Lua 是一门嵌入式语言，和 C 语言混合编程是一种常态。一旦Lua 调用的 C 库中企图中断线程，延续它就是一个巨大的难题。

异常处理

如果Lua 被实现为一个纯粹的运行在字节码 VM 上的语言，只要不出 VM，可以很容易的实现自己的线程和异常处理。

事实上，Lua 的函数调用层次上只要没有 C 函数，是不会在 C 层面的调用栈上深入下去的。

但当Lua 函数调用了 C 函数，而这个 C 函数又进一步回调了 Lua 函数，这个问题就复杂很多。

Lua 的标准库中的 pairs 函数，就是一个典型的 C 扩展函数，却又回调了 Lua 函数。

Lua 底层把异常和线程中断用同一种机制来处理，也就是使用了 C 语言标准的 longjmp 机制来解决这个问题。

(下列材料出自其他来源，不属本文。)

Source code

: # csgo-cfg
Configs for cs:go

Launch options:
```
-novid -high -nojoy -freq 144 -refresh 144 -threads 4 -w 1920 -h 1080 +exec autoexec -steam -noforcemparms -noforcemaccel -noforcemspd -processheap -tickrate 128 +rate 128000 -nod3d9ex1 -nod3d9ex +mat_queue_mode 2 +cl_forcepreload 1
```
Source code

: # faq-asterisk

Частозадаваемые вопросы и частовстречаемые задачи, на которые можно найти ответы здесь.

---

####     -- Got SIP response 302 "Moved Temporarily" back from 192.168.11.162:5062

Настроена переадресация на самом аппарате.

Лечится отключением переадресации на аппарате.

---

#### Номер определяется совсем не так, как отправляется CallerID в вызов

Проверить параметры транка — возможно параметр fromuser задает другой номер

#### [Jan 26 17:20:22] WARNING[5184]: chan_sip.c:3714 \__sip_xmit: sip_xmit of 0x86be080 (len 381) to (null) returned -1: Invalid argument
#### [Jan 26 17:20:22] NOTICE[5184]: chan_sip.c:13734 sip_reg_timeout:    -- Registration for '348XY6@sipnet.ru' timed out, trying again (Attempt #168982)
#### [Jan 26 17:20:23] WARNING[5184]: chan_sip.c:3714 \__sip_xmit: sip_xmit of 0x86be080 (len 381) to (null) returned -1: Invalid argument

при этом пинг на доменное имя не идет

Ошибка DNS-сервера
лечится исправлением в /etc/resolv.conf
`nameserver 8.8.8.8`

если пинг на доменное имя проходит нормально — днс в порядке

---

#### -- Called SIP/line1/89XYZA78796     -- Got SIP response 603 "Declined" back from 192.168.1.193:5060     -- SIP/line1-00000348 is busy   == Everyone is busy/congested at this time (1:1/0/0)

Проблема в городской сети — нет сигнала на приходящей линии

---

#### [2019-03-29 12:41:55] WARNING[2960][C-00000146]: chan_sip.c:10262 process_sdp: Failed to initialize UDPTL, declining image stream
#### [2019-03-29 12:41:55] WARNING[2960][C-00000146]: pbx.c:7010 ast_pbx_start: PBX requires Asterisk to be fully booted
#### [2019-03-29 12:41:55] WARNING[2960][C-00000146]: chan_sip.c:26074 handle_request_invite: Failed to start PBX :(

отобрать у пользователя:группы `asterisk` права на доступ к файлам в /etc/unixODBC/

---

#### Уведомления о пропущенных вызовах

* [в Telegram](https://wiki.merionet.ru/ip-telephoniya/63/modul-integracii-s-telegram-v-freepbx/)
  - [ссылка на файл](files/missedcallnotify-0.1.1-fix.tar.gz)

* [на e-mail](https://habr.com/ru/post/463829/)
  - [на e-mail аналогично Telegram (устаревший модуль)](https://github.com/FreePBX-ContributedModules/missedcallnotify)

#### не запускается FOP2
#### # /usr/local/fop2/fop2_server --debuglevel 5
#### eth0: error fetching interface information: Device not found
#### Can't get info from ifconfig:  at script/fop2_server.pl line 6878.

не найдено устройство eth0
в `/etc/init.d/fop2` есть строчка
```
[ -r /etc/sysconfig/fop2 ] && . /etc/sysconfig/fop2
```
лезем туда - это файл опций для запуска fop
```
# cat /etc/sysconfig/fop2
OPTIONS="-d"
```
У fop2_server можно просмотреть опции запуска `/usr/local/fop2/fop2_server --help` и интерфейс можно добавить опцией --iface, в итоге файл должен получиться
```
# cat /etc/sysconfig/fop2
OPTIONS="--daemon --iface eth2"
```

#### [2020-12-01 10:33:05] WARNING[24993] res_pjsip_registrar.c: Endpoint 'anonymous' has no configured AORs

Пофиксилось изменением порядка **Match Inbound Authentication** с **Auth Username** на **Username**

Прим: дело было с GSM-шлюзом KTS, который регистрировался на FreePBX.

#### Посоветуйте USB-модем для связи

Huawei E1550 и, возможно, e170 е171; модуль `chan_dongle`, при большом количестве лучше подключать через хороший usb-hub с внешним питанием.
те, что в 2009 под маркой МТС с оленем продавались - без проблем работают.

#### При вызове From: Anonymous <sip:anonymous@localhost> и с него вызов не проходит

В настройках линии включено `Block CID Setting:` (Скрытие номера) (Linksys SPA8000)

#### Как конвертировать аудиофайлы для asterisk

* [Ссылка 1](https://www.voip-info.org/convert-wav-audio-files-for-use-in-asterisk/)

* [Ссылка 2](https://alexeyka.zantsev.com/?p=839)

#if !defined(LUAI_THROW) /* { */

#if defined(__cplusplus) && !defined(LUA_USE_LONGJMP)   /* { */

/* C++ exceptions */
#define LUAI_THROW(L,c)     throw(c)
#define LUAI_TRY(L,c,a) \
try { a } catch(...) { if ((c)->status == 0) (c)->status = -1; }
#define luai_jmpbuf     int  /* dummy variable */

#elif defined(LUA_USE_POSIX)                /* }{ */

/* in POSIX, try _longjmp/_setjmp (more efficient) */
#define LUAI_THROW(L,c)     _longjmp((c)->b, 1)
#define LUAI_TRY(L,c,a)     if (_setjmp((c)->b) == 0) { a }
#define luai_jmpbuf     jmp_buf

#else                           /* }{ */

/* ISO C handling with long jumps */
#define LUAI_THROW(L,c)     longjmp((c)->b, 1)
#define LUAI_TRY(L,c,a)     if (setjmp((c)->b) == 0) { a }
#define luai_jmpbuf     jmp_buf

#endif                          /* } */

#endif                          /* } */

每条线程 L 中保存了当前的 longjmp 返回点： errorJmp ，其结构定义为 struct lua_longjmp 。这是一条链表，每次运行一段受保护的 Lua 代码，都会生成一个新的错误返回点，链到这条链表上。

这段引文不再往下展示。